In this exclusive interaction with CIO Dimension, Murali explores some key aspects that today’s CIOs must consider, including the changing talent scenario, new opportunities around digital transformation and also on working with startups. 

Watch the full video here: 

Before becoming the CEO of Atos India, Murali worked as the CIO of Syntel (later acquired by Atos) for over 8 years. He also moved onto other responsibilities as vice president later during his stint at Syntel, in the areas of quality assurance and cybersecurity. Before moving out of Atos in 2022, Murali became the vice president of Growing markets for the company’s key services. 

In his two-decade long leadership journey of great diversity, Murali has acquired the rare skill of striking the balance between technology and business.

He believes that the biggest challenge for a CIO going forward will be to ‘filter out the noise’ amidst the overwhelming technology options. “Today you have the option to choose any technology that you want. But the tricky part for CIOs will be how they can take the whole organization along in the journey and manage change. CIO will need to be a big ‘change-manager’ rather than being a hard-core technologist” he says. 
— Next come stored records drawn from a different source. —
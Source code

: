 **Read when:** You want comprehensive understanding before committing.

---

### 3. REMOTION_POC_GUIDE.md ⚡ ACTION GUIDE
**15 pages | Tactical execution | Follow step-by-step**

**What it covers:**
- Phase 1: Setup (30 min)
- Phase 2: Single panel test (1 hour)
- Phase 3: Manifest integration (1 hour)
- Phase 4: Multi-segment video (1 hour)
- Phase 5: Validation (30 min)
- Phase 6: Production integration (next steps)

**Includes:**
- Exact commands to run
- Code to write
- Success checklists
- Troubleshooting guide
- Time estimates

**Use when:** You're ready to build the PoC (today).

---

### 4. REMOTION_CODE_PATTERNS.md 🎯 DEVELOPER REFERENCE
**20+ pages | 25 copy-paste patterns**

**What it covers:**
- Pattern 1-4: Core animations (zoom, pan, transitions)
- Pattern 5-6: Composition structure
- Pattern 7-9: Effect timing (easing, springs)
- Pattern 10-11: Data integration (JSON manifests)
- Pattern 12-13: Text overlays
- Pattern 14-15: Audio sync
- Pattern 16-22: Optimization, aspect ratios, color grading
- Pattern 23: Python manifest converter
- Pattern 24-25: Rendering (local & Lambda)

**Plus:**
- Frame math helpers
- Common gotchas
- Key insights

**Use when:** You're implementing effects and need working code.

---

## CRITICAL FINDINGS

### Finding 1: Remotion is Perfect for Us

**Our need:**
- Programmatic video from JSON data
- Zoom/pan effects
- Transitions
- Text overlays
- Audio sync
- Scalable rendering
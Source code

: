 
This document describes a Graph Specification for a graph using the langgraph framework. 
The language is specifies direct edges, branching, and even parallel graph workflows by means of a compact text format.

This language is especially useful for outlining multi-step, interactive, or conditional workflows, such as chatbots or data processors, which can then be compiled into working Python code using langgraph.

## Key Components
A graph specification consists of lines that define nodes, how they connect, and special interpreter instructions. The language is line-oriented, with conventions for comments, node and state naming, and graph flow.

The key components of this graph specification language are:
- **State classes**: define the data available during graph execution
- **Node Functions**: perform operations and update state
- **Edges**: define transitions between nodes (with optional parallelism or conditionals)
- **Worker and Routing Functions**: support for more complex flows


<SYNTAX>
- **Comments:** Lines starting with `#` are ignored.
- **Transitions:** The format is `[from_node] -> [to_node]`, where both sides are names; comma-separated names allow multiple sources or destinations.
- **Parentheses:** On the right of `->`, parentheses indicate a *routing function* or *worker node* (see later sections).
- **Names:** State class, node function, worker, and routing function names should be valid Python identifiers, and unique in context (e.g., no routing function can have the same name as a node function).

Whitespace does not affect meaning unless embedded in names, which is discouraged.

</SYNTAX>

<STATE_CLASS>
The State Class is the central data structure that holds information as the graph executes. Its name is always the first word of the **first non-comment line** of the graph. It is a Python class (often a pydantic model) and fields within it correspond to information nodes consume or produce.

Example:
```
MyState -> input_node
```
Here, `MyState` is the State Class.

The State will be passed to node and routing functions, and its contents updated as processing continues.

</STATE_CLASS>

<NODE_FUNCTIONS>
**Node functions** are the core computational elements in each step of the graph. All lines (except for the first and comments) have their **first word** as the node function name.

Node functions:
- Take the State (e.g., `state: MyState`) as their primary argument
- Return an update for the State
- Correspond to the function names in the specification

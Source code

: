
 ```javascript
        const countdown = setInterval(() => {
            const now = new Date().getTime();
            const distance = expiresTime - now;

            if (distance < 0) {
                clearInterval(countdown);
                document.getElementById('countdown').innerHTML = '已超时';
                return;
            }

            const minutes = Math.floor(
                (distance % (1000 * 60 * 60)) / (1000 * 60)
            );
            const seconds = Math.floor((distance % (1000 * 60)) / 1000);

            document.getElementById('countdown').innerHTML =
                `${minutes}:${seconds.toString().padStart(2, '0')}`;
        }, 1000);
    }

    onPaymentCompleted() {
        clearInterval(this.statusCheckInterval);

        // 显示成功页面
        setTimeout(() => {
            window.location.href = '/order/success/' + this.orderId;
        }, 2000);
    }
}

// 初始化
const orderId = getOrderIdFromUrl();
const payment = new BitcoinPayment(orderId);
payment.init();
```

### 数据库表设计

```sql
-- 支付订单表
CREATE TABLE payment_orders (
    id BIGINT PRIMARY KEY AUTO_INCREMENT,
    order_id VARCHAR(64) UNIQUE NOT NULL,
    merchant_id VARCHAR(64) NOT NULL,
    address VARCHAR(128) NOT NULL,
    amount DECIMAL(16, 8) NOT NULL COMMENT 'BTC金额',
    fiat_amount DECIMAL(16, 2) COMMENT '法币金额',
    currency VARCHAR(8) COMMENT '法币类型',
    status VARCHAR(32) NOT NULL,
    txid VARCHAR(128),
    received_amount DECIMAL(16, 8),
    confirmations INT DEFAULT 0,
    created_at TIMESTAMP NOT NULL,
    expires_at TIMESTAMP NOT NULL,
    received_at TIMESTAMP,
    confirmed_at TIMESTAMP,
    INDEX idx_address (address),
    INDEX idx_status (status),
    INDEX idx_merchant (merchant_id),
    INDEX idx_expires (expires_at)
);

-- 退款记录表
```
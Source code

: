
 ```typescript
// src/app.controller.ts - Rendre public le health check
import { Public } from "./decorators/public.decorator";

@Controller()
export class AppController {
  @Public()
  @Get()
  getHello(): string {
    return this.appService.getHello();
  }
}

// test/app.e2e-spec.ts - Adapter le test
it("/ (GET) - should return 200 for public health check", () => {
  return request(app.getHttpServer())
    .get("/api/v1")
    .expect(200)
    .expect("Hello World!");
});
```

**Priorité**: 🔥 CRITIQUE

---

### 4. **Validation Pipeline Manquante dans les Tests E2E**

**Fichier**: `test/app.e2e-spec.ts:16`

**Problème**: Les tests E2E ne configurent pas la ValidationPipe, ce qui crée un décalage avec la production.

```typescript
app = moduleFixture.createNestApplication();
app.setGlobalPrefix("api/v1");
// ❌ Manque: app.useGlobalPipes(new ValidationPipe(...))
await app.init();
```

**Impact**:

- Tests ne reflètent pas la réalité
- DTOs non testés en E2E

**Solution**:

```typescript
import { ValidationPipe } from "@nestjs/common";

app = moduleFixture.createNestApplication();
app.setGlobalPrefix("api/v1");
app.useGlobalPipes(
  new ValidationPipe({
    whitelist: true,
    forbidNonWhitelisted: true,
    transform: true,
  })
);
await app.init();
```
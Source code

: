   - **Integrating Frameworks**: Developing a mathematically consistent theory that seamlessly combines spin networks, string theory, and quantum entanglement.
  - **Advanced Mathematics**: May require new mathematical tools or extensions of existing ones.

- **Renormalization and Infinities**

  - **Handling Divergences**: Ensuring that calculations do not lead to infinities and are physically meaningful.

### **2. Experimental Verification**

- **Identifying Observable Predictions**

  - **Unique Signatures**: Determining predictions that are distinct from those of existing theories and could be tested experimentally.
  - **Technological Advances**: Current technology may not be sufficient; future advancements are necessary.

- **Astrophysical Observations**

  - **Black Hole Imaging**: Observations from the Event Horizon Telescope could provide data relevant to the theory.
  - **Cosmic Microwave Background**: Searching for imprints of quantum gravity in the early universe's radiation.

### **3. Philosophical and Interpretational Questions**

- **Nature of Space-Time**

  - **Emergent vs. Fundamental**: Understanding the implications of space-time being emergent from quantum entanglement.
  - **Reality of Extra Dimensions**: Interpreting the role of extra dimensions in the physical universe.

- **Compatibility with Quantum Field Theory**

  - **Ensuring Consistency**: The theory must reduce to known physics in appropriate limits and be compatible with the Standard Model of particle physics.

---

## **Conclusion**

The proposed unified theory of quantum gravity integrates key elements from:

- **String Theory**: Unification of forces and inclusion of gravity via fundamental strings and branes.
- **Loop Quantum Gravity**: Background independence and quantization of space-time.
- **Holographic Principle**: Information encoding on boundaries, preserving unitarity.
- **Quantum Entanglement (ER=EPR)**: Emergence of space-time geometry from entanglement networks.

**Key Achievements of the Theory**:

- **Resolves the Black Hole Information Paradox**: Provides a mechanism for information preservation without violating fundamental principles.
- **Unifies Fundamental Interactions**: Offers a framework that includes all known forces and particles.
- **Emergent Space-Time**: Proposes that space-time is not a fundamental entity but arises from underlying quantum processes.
In this conversation, Murali also takes us through the evolving talent landscape where the industry transitioned from the traditional SDLC models to agile methodologies and how it drove a big change for tech leaders. He explains why the current mass layoffs in the tech sector are a result of imprudence and why companies need more sustainable models for talent acquisition and management. 

He believes that a CIO’s digital investments will be strictly evaluated based on the four fundamental business criteria – revenue growth, cost optimization, customer experience and regulatory challenges. “The CIO has to choose her battles wisely,” he sums up.